Luego de quince minutos de viaje se dio cuenta que en verdad había oscurecido rápido, y, entre risas, se decía a sí mismo: “Tenía razón el pibe. Anocheció rapidito”.
De golpe, la camioneta pegó una frenada. Y tras la nube de humo que se produjo se pudo distinguir bien…Había un caballo en medio del camino. Pero… no estaba solo, montándolo había un gaucho. No se lo distinguía con claridad. Parecía tener un chaleco oscuro, y entre la oscuridad y el sobrero no podía distinguirse el rostro de éste.
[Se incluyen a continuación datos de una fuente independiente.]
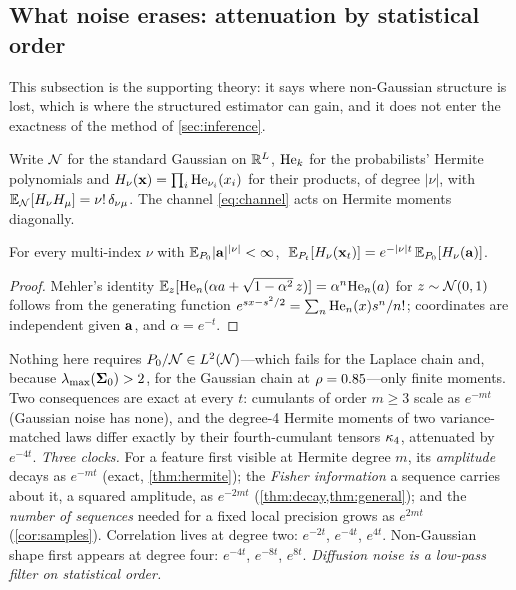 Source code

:\subsection{What noise erases: attenuation by statistical order}
\label{sec:theory}

This subsection is the supporting theory: it says where non-Gaussian structure is lost, which is where the
structured estimator can gain, and it does not enter the exactness of the method of \cref{sec:inference}.

Write $\gref$ for the standard Gaussian on $\Reals^{\nsites}$, $\Hen{k}$ for the
probabilists' Hermite polynomials and $H_\nu(\vx)=\prod_i\Hen{\nu_i}(x_i)$ for their
products, of degree $|\nu|$, with $\E_{\gref}[H_\nu H_\mu]=\nu!\,\delta_{\nu\mu}$. The
channel \cref{eq:channel} acts on Hermite moments diagonally.

\begin{theorem}
\label{thm:hermite}
For every multi-index $\nu$ with $\E_{\Pz}|\va|^{|\nu|}<\infty$,
$\;\E_{\Pt}[H_\nu(\vx_t)]=e^{-|\nu|t}\,\E_{\Pz}[H_\nu(\va)]$.
\end{theorem}
\begin{proof}
Mehler's identity $\E_{z}[\Hen{n}(\alpha a+\sqrt{1-\alpha^2}\,z)]=\alpha^n\Hen{n}(a)$ for
$z\sim\normal{0}{1}$ follows from the generating function
$e^{sx-s^2/2}=\sum_n\Hen{n}(x)s^n/n!$; coordinates are independent given $\va$, and
$\alpha=e^{-t}$.
\end{proof}
Nothing here requires $\Pz/\gref\in L^2(\gref)$---which fails for the Laplace chain and,
because $\lmax(\Sig_0)>2$, for the Gaussian chain at $\corr=0.85$---only finite moments.
Two consequences are exact at every $t$: cumulants of order $m\ge3$ scale as $e^{-mt}$
(Gaussian noise has none), and the degree-4 Hermite moments of two variance-matched laws
differ exactly by their fourth-cumulant tensors $\kfour$, attenuated by $e^{-4t}$.
\emph{Three clocks.} For a feature first visible at Hermite degree $m$, its
\emph{amplitude} decays as $e^{-mt}$ (exact, \cref{thm:hermite}); the \emph{Fisher
information} a sequence carries about it, a squared amplitude, as $e^{-2mt}$
(\cref{thm:decay,thm:general}); and the \emph{number of sequences} needed for a fixed
local precision grows as $e^{2mt}$ (\cref{cor:samples}). Correlation lives at degree two:
$e^{-2t}$, $e^{-4t}$, $e^{4t}$. Non-Gaussian shape first appears at degree four:
$e^{-4t}$, $e^{-8t}$, $e^{8t}$. \emph{Diffusion noise is a low-pass filter on
statistical order.}


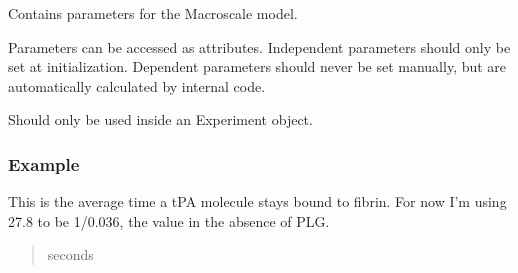 \documentclass[letterpaper,10pt,english]{sphinxmanual}
\begin{document}
\begin{fulllineitems}
\sphinxAtStartPar
Contains parameters for the Macroscale model.

\sphinxAtStartPar
Parameters can be accessed as attributes.
Independent parameters should only be set at initialization.
Dependent parameters should never be set manually, but are automatically
calculated by internal code.

\sphinxAtStartPar
Should only be used inside an Experiment object.
\subsubsection*{Example}

\begin{sphinxVerbatim}[commandchars=\\\{\}]
  
     
  
\end{sphinxVerbatim}

\begin{fulllineitems}
\label{\detokenize{lysis.util:lysis.util.parameters.MacroParameters.average_bound_time}}
\pysigstartsignatures
{}
\pysigstopsignatures
\sphinxAtStartPar
This is the average time a tPA molecule stays bound to fibrin.
For now I’m using 27.8 to be 1/0.036, the value in the absence of PLG.
\begin{quote}\begin{description}
\sphinxAtStartPar
seconds


\end{description}
\end{quote}
\end{fulllineitems}
\end{fulllineitems}
\end{document}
Mi abuelo, sorprendido y molesto por la actitud de quedarse parado en medio del camino, tocó un par de veces la bocina. Al no recibir respuesta, bajó el vidrio de la ventana y le gritó al gaucho que se corriera.
Gaucho y caballo, ahí: quietos, inmutables, como si no pasara nada.
- “Ya vas a ver si te vas a correr o no”, dijo mi abuelo, tomando su escopeta de caño largo que llevaba siempre a sus viajes, y, dispuesto a encararlo, bajó de la camioneta.
Mientras se acercaba, notó que la temperatura había descendido demasiado para ser verano, según calculó estaban en unos cinco grados.
- “Te dije que te corras”, le gritó al gaucho. Pero cuando intentó tomar de las riendas al caballo no pudo. Sus manos pasaron de largo. Las riendas del freno del caballo se les escapaban entre los dedos, como si se esfumaran cada vez que intentaba agarrarlas.
Una hora más tarde, el mismo joven que le había enseñado por dónde ir, lo encontró desmayado en el medio del camino, con el motor y las luces de la camioneta encendidos...
Mi abuelo, todavía asustado, no recordaba nada de lo que pasó después de que intentó agarrarle las riendas al caballo.
El joven le ofreció ir a su casa que estaba a pocos kilómetros de allí y quedarse esa noche para tomar una sopa caliente y pasar el mal trago y el susto. Obviamente, el viejo aceptó y a la mañana siguiente, con la luz del día, salió rumbo al pueblo donde lo esperaba mi abuela.
Su servidor, Dionisio
2 comentarios:
hola...como estas? no sabia que escribias tan bien...tenes un don increible...aprovechalo...saludos desde Misiones
Gaby
Ah visto q me estoy poniendo al día? yo tengo la capacidad de ver todo x imágenes pro vos tenes el don d hacerme ver hasta los detalles: barbudo y fuerte tu abuelo eh!